Molecular evidence indicates that the lineage of gibbons (family Hylobatidae) diverged from Great Apes some 18–12 million years ago, and that of orangutans (subfamily Ponginae) diverged from the other Great Apes at about 12 million years; there are no fossils that clearly document the ancestry of gibbons, which may have originated in a so-far-unknown South East Asian hominoid population, but fossil proto-orangutans may be represented by Sivapithecus from India and Griphopithecus from Turkey, dated to around 10 million years ago.[11]
Human evolution is the evolutionary process that led to the emergence of anatomically modern humans, beginning with the evolutionary history of primates – in particular genus Homo – and leading to the emergence of Homo sapiens as a distinct species of the hominid family, the great apes. This process involved the gradual development of traits such as human bipedalism and language.[12]
The study of human evolution involves many scientific disciplines, including physical anthropology, primatology, archaeology, paleontology, neurobiology, ethology, linguistics, evolutionary psychology, embryology and genetics.[13] Genetic studies show that primates diverged from other mammals about 85 million years ago, in the Late Cretaceous period, and the earliest fossils appear in the Paleocene, around 55 million years ago.[14]
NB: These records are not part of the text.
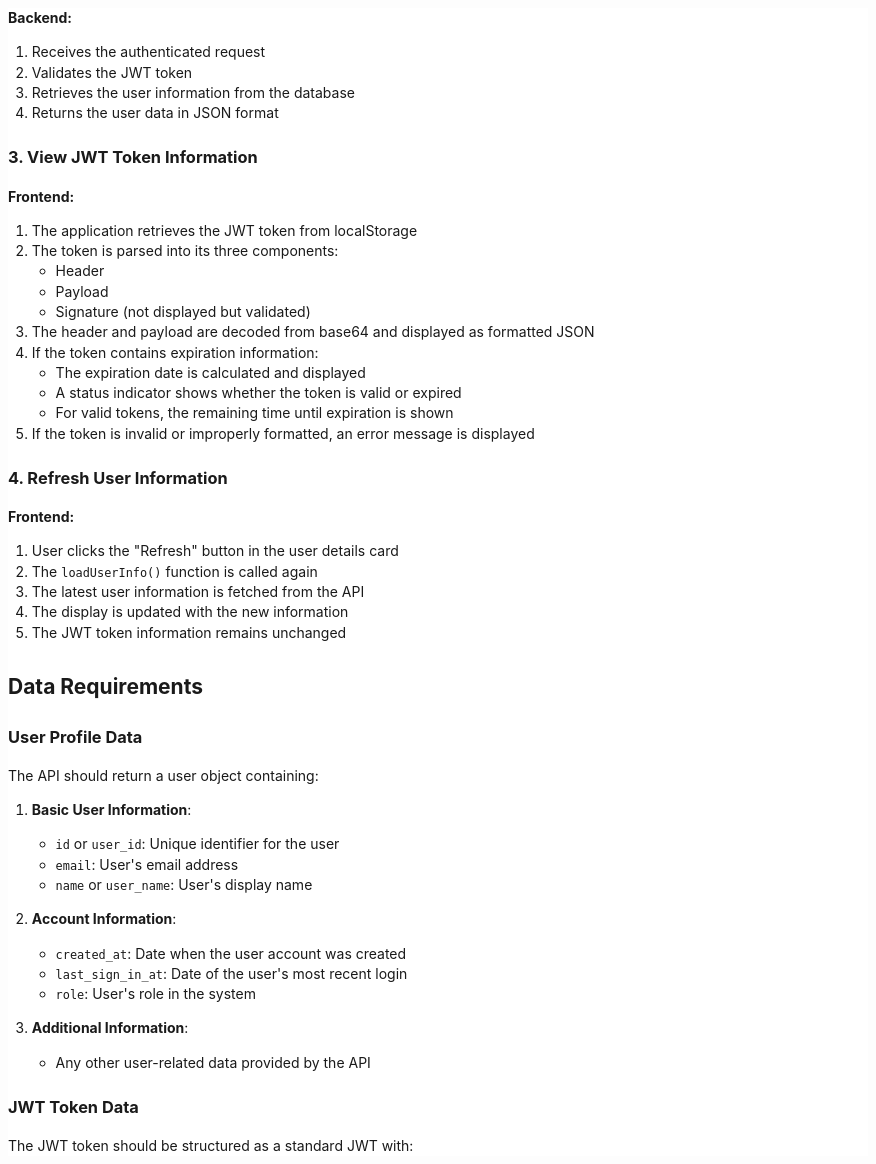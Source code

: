 **Backend:**
1. Receives the authenticated request
2. Validates the JWT token
3. Retrieves the user information from the database
4. Returns the user data in JSON format

### 3. View JWT Token Information

**Frontend:**
1. The application retrieves the JWT token from localStorage
2. The token is parsed into its three components:
   - Header
   - Payload
   - Signature (not displayed but validated)
3. The header and payload are decoded from base64 and displayed as formatted JSON
4. If the token contains expiration information:
   - The expiration date is calculated and displayed
   - A status indicator shows whether the token is valid or expired
   - For valid tokens, the remaining time until expiration is shown
5. If the token is invalid or improperly formatted, an error message is displayed

### 4. Refresh User Information

**Frontend:**
1. User clicks the "Refresh" button in the user details card
2. The `loadUserInfo()` function is called again
3. The latest user information is fetched from the API
4. The display is updated with the new information
5. The JWT token information remains unchanged

## Data Requirements

### User Profile Data

The API should return a user object containing:

1. **Basic User Information**:
   - `id` or `user_id`: Unique identifier for the user
   - `email`: User's email address
   - `name` or `user_name`: User's display name

2. **Account Information**:
   - `created_at`: Date when the user account was created
   - `last_sign_in_at`: Date of the user's most recent login
   - `role`: User's role in the system

3. **Additional Information**:
   - Any other user-related data provided by the API

### JWT Token Data

The JWT token should be structured as a standard JWT with:
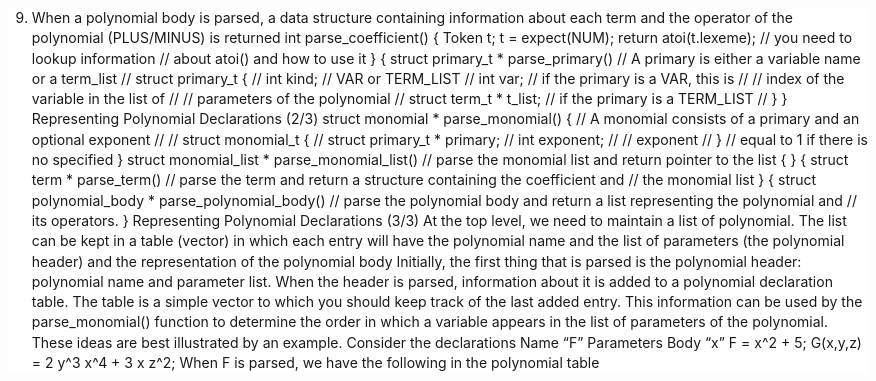 9. When a polynomial body is parsed, a data structure containing information about each term and the operator of the polynomial (PLUS/MINUS) is returned
int parse_coefficient()
{ Token t;
t = expect(NUM);
return atoi(t.lexeme); // you need to lookup information
// about atoi() and how to use it
}
{
struct primary_t * parse_primary()
// A primary is either a variable name or a term_list
// struct primary_t {
// int kind; // VAR or TERM_LIST
// int var; // if the primary is a VAR, this is
// // index of the variable in the list of
// // parameters of the polynomial
// struct term_t * t_list; // if the primary is a TERM_LIST
// }
}
Representing Polynomial Declarations (2/3)
struct monomial * parse_monomial()
{
// A monomial consists of a primary and an optional exponent
//
// struct monomial_t {
// struct primary_t * primary;
// int exponent; // // exponent
// }
// equal to 1 if there is no specified
}
struct monomial_list * parse_monomial_list()
// parse the monomial list and return pointer to the list
{
}
{
struct term * parse_term()
// parse the term and return a structure containing the coefficient and
// the monomial list
}
{
struct polynomial_body * parse_polynomial_body()
// parse the polynomial body and return a list representing the polynomial and
// its operators.
}
Representing Polynomial Declarations (3/3)
At the top level, we need to maintain a list of polynomial. The list can be kept in a table (vector) in which
each entry will have the polynomial name and the list of parameters (the polynomial header) and the
representation of the polynomial body
Initially, the first thing that is parsed is the polynomial header: polynomial name and parameter list. When the header is parsed, information about it is added to a polynomial declaration table. The table is a simple
vector to which you should keep track of the last added entry. This information can be used by the
parse_monomial() function to determine the order in which a variable appears in the list of parameters
of the polynomial.
These ideas are best illustrated by an example. Consider the declarations
Name “F”
Parameters
Body
“x”
F = x^2 + 5;
G(x,y,z) = 2 y^3 x^4 + 3 x z^2;
When F is parsed, we have the following in the polynomial table
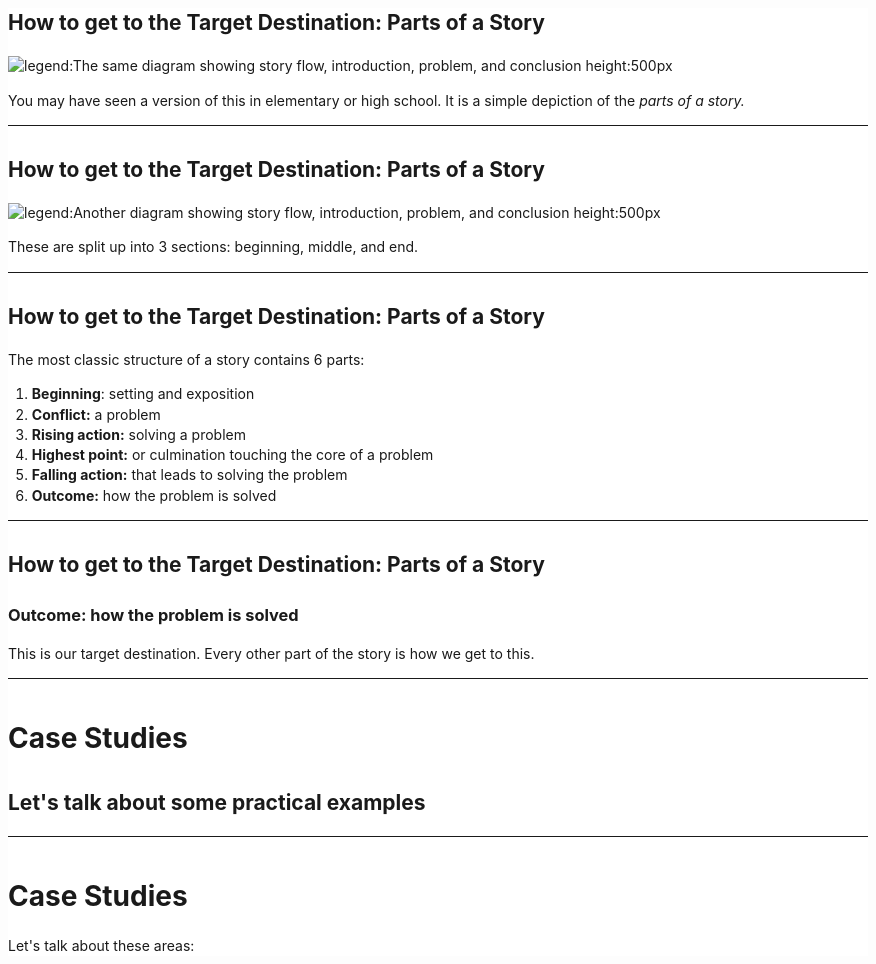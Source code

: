 
## How to get to the Target Destination: Parts of a Story

![legend:The same diagram showing story flow, introduction, problem, and conclusion height:500px](./img/story/story_flow.png)

You may have seen a version of this in elementary or high school. It is a simple depiction of the *parts of a story.*

---

## How to get to the Target Destination: Parts of a Story

![legend:Another diagram showing story flow, introduction, problem, and conclusion height:500px](./img/story/story_flow_2.png)

These are split up into 3 sections: beginning, middle, and end.

---

## How to get to the Target Destination: Parts of a Story

The most classic structure of a story contains 6 parts:

1. **Beginning**: setting and exposition
2. **Conflict:** a problem
3. **Rising action:** solving a problem
4. **Highest point:** or culmination touching the core of a problem
5. **Falling action:** that leads to solving the problem
6. **Outcome:** how the problem is solved

---

## How to get to the Target Destination: Parts of a Story

### **Outcome:** how the problem is solved

This is our target destination. Every other part of the story is how we get to this.

---

# Case Studies

## Let's talk about some practical examples

---

# Case Studies

Let's talk about these areas:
Within the superfamily Hominoidea (apes), the family Hominidae diverged from the family Hylobatidae (gibbons) some 15–20 million years ago; African great apes (subfamily Homininae) diverged from orangutans (Ponginae) about 14 million years ago; the tribe Hominini (humans, Australopithecines and other extinct biped genera, and chimpanzee) parted from the tribe Gorillini (gorillas) between 9 million years ago and 8 million years ago; and, in turn, the subtribes Hominina (humans and biped ancestors) and Panina (chimpanzees) separated about 7.5 million years ago to 5.6 million years ago.[15]
In primates, the pelvis consists of four parts—the left and the right hip bones which meet in the mid-line ventrally and are fixed to the sacrum dorsally and the coccyx. Each hip bone consists of three components, the ilium, the ischium, and the pubis, and at the time of sexual maturity these bones become fused together, though there is never any movement between them. In humans, the ventral joint of the pubic bones is closed.
The most striking feature of evolution of the pelvis in primates is the widening and the shortening of the blade called the ilium. Because of the stresses involved in bipedal locomotion, the muscles of the thigh move the thigh forward and backward, providing the power for bi-pedal and quadrupedal locomotion.[16]